The great irony of this is most profoundly displayed in the death of someone's child, regardless of the parents' and child's ages.
The reason I write about this is on December 8th 2004 my 43-year-old sister, Lore, died after a long series of illnesses which included as much suffering as any example I've seen in my lifetime. Though she suffered so much, the two ministers that presided over her funeral both prayed that their faith would be strong as hers. She was a testimony to the faith of our parents and grandparents. We had some big shoulders to stand on growing up.
Lore was literally the closest person to me . Yet she was my mother's child and to lose a child is the most unnatural of all deaths experienced by families and the greatest of painful experiences of loss.

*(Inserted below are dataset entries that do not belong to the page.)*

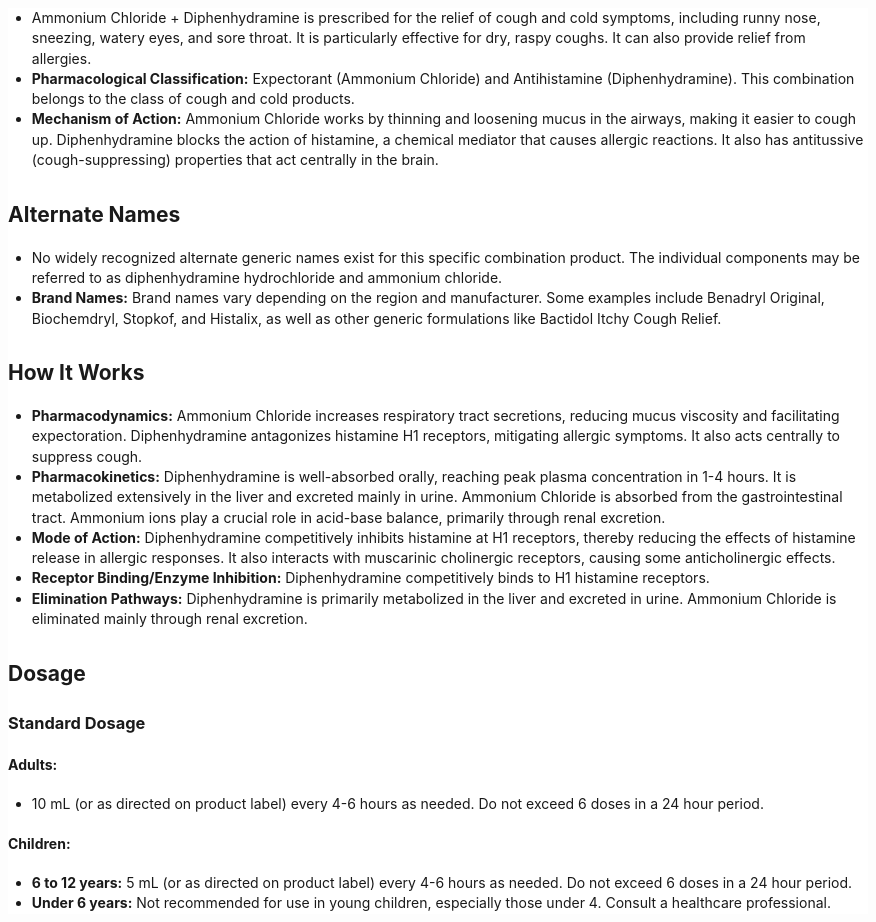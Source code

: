 - Ammonium Chloride + Diphenhydramine is prescribed for the relief of cough and cold symptoms, including runny nose, sneezing, watery eyes, and sore throat. It is particularly effective for dry, raspy coughs.  It can also provide relief from allergies.
- **Pharmacological Classification:** Expectorant (Ammonium Chloride) and Antihistamine (Diphenhydramine). This combination belongs to the class of cough and cold products.
- **Mechanism of Action:** Ammonium Chloride works by thinning and loosening mucus in the airways, making it easier to cough up.  Diphenhydramine blocks the action of histamine, a chemical mediator that causes allergic reactions. It also has antitussive (cough-suppressing) properties that act centrally in the brain.

## **Alternate Names**

- No widely recognized alternate generic names exist for this specific combination product. The individual components may be referred to as diphenhydramine hydrochloride and ammonium chloride.
- **Brand Names:**  Brand names vary depending on the region and manufacturer.  Some examples include Benadryl Original, Biochemdryl, Stopkof, and Histalix, as well as other generic formulations like Bactidol Itchy Cough Relief.


## **How It Works**

- **Pharmacodynamics:** Ammonium Chloride increases respiratory tract secretions, reducing mucus viscosity and facilitating expectoration. Diphenhydramine antagonizes histamine H1 receptors, mitigating allergic symptoms.  It also acts centrally to suppress cough.
- **Pharmacokinetics:** Diphenhydramine is well-absorbed orally, reaching peak plasma concentration in 1-4 hours. It is metabolized extensively in the liver and excreted mainly in urine.  Ammonium Chloride is absorbed from the gastrointestinal tract. Ammonium ions play a crucial role in acid-base balance, primarily through renal excretion.
- **Mode of Action:** Diphenhydramine competitively inhibits histamine at H1 receptors, thereby reducing the effects of histamine release in allergic responses. It also interacts with muscarinic cholinergic receptors, causing some anticholinergic effects.
- **Receptor Binding/Enzyme Inhibition:** Diphenhydramine competitively binds to H1 histamine receptors.
- **Elimination Pathways:** Diphenhydramine is primarily metabolized in the liver and excreted in urine. Ammonium Chloride is eliminated mainly through renal excretion.


## **Dosage**



### **Standard Dosage**

#### **Adults:**

- 10 mL (or as directed on product label) every 4-6 hours as needed. Do not exceed 6 doses in a 24 hour period.


#### **Children:**

- **6 to 12 years:** 5 mL (or as directed on product label) every 4-6 hours as needed. Do not exceed 6 doses in a 24 hour period.
- **Under 6 years:** Not recommended for use in young children, especially those under 4. Consult a healthcare professional.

Being also so close to my mother and alongside her, this loss for her made my grief a pale comparison. Some of you know my mother and she's amazing. She comes from a long line of strong yet captivating women. But this loss was the hardest trial of her life in my opinion and she, as many do, deeply struggled not only with her grief but how it didn't let up. In addition to that burden, often people would act toward her like she should be getting over it sooner than she had or at least that it should be lessening. Often her freedom to grieve was almost stolen from her. We had many long talks about this.
A couple of years before this two of my dearest friends, Sid and Karen Smith, lost a son as a senior in high school. I went to their house the night it happened as I did to mom's house a couple of hours after she called me with the news of Lore. Nothing I could write could explain what I felt being with mom or Sid and wondering how they felt and how someone can take that kind of pain. I'm not sure anything I've witnessed strengthened my faith more than the privilege of walking along with them as time continued to roll on and still does.
We never get used to death. All loss we experience is a form of death. The pain and grief from loss is probably the most misunderstood of all feelings. The heart of who we are is constantly questioned from loss yet suffering is said to be a privilege in Christ.
Are you grieving? Praise God our Father you allow it by his mercy and be strengthened by Him so that you don't have to be strong. Heal on through grief and let it be transformed by Him.
We will begin dancing again as a star.